Betty Young was the first of seven Walker children to graduate from Samohi. The others were Charles '29, Jeanette '31, Alice '35, Bill '34, Louise '37 and Pat '41. Brother Frank had graduated from Tucson HS prior to the family's move to Santa Monica. When sister Pat graduated, Dr. Barnum announced that it was the largest number of siblings ever to graduate. Betty married Lee Young, Jr. '25, a Santa Monica native, whose father had several grocery stores in Santa Monica and Brentwood. Lee had a band, the Melody Makers, that played at the Miramar Hotel, as the ship's band on the SS President Wilson on an around-the-world cruise and at major hotels around the world where the ship made port. He joined North American Aviation at the outset of World War II and retired from there. Betty was a homemaker and an active member of the Santa Monica Assistance League.
WALKER FAMILY HISTORY
From TONY WALKER '62:1 My Dad and his brother Bill were cheerleaders when they were at Samohi together. The family's main grocery store was the first business in the building where the Gap is now located on Ocean Avenue. If you go to the parking lot in the back, last time I looked, you could still see faintly, Lee H Young Ocean Park Market.

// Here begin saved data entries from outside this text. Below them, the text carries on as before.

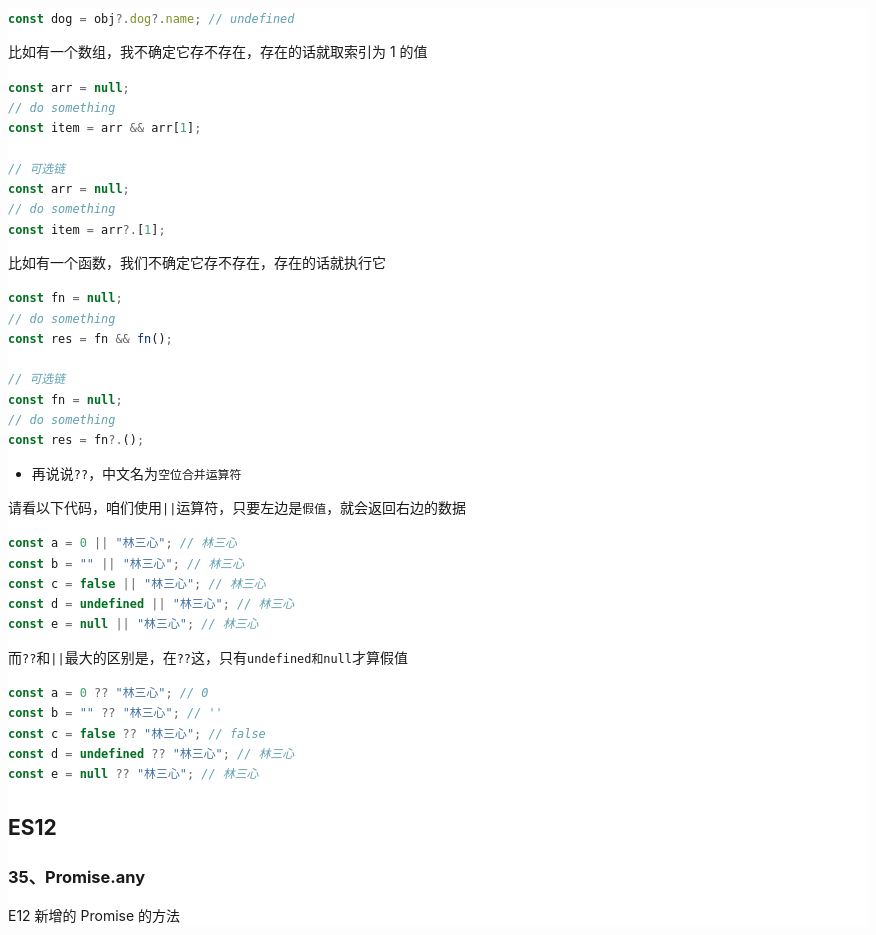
 ```javascript
const dog = obj?.dog?.name; // undefined
```

比如有一个数组，我不确定它存不存在，存在的话就取索引为 1 的值

```javascript
const arr = null;
// do something
const item = arr && arr[1];

// 可选链
const arr = null;
// do something
const item = arr?.[1];
```

比如有一个函数，我们不确定它存不存在，存在的话就执行它

```javascript
const fn = null;
// do something
const res = fn && fn();

// 可选链
const fn = null;
// do something
const res = fn?.();
```

- 再说说`??`，中文名为`空位合并运算符`

请看以下代码，咱们使用`||`运算符，只要左边是`假值`，就会返回右边的数据

```javascript
const a = 0 || "林三心"; // 林三心
const b = "" || "林三心"; // 林三心
const c = false || "林三心"; // 林三心
const d = undefined || "林三心"; // 林三心
const e = null || "林三心"; // 林三心
```

而`??`和`||`最大的区别是，在`??`这，只有`undefined和null`才算假值

```javascript
const a = 0 ?? "林三心"; // 0
const b = "" ?? "林三心"; // ''
const c = false ?? "林三心"; // false
const d = undefined ?? "林三心"; // 林三心
const e = null ?? "林三心"; // 林三心
```

## ES12

### 35、Promise.any

E12 新增的 Promise 的方法


  [`${type}Name`]: name,
  [gender]: "男",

My mother was the second of the eight. Picturedppp are Pat, Alice and Bill at Alice's 90th this February at her home in Shell Beach. Alice is the fifth of the Walkers to reach 90. Bill is 92. Brothers Frank and Charles passed in their early 90s. Sisters Louise and Jeanette passed at younger ages. The other pictureppp is of the five Walker girls: Pat, Alice, Jeanette, Elizabeth and Louise. My mother was the second of the eight children and the first of the family line (going back as far as we can) to reach 100. Amazingly, I am the only grandchild to have attended Samohi. My cousins went to St. Monica's, Westchester, Van Nuys, Redondo Beach, and in Blue Bell, PA. Grandpa Charles Walker and his bride Alice moved from Indiana to Tucson, AZ where he was a railroad agent and then a banker. When they moved to California, he and his partner put together investment packages of tax foreclosed properties. They had eight healthy children, one2 born in Indiana and the other seven in Tucson. My Aunt Pat believes they had so many because "Papa just really liked having children around."

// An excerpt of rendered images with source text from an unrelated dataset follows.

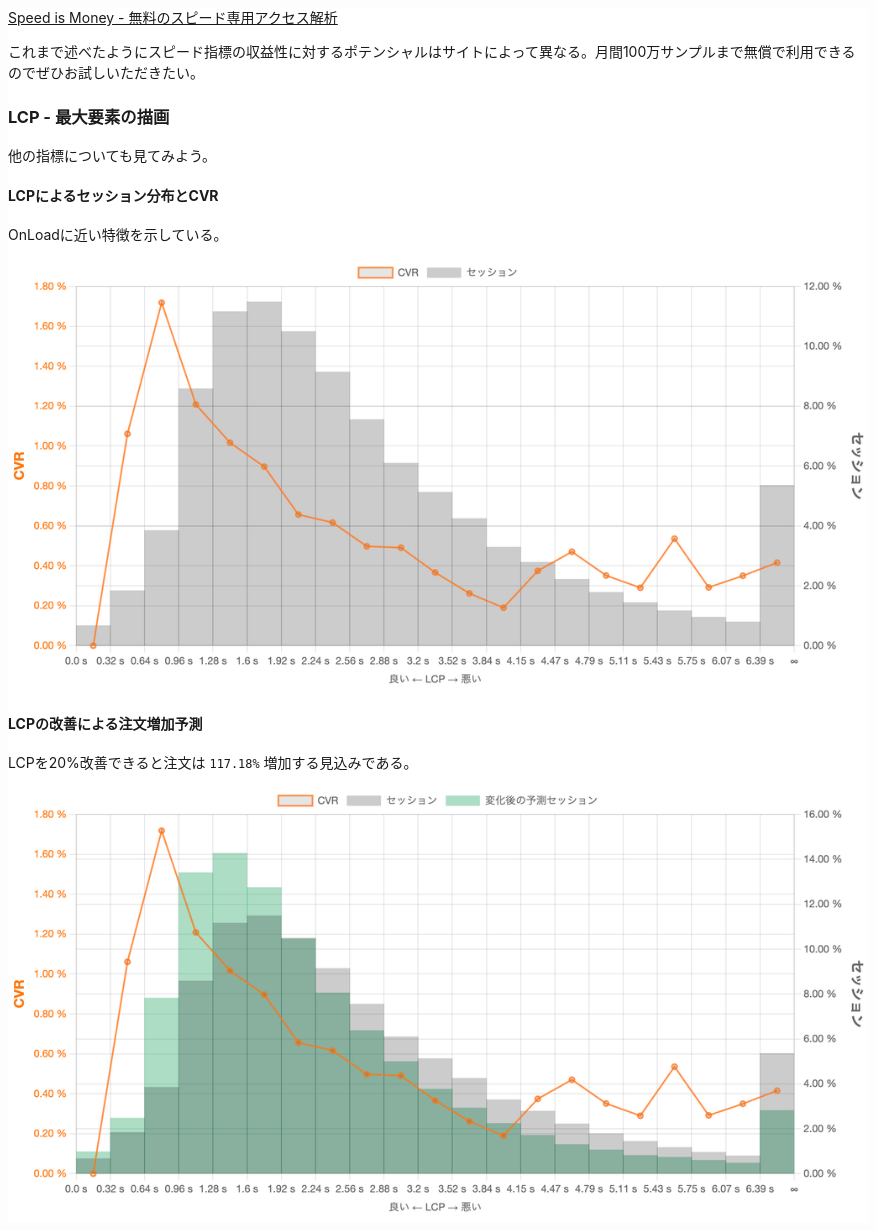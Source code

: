 [Speed is Money - 無料のスピード専用アクセス解析](https://speedis.money/)

これまで述べたようにスピード指標の収益性に対するポテンシャルはサイトによって異なる。月間100万サンプルまで無償で利用できるのでぜひお試しいただきたい。

### LCP - 最大要素の描画

他の指標についても見てみよう。

#### LCPによるセッション分布とCVR

OnLoadに近い特徴を示している。

![LCPの分布とCVR](/posts/important-metrics/lcp-cvr.png)

#### LCPの改善による注文増加予測

LCPを20%改善できると注文は `117.18%` 増加する見込みである。

![LCPの改善による分布の変化](/posts/important-metrics/lcp-improve.png)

The Walker children had the very usual lives of people from Santa Monica during the mid-20s to the early '70s. Frank worked most of his life at Lockheed in the Valley. Charles was a commercial photographer in Santa Monica. Jeanette3 was a housewife and her husband Dave Carey3 worked for the FAA in the tower at Hawthorne Airport. Alice was a housewife who was married to Harry Michelson who had a milk route, and after his passing married Walt Pollard, who worked for Union Oil. Louise was a housewife who married Richard Capp who was at North American Aviation. Pat married Fayette Plumb who later ran the Plumb Tool Company in Philadelphia, makers of hand tools. Bill was a photographer for the LA Herald Examiner and later taught journalism at Bakersfield College. On my Dad's side, brother Bill managed the Ralph's supermarket at National and Sepulveda. Sister Josephine worked at North American and Mina at Douglas.
Aunt Boo passed away shortly after celebrating her 101st Christmas, on 30 December 2008. The following March, Tony brought her ashes home to be scattered in Santa Monica Bay, and many of her friends, nieces, nephews and other relatives gathered at a nearby Mexican restaurant to celebrate her life.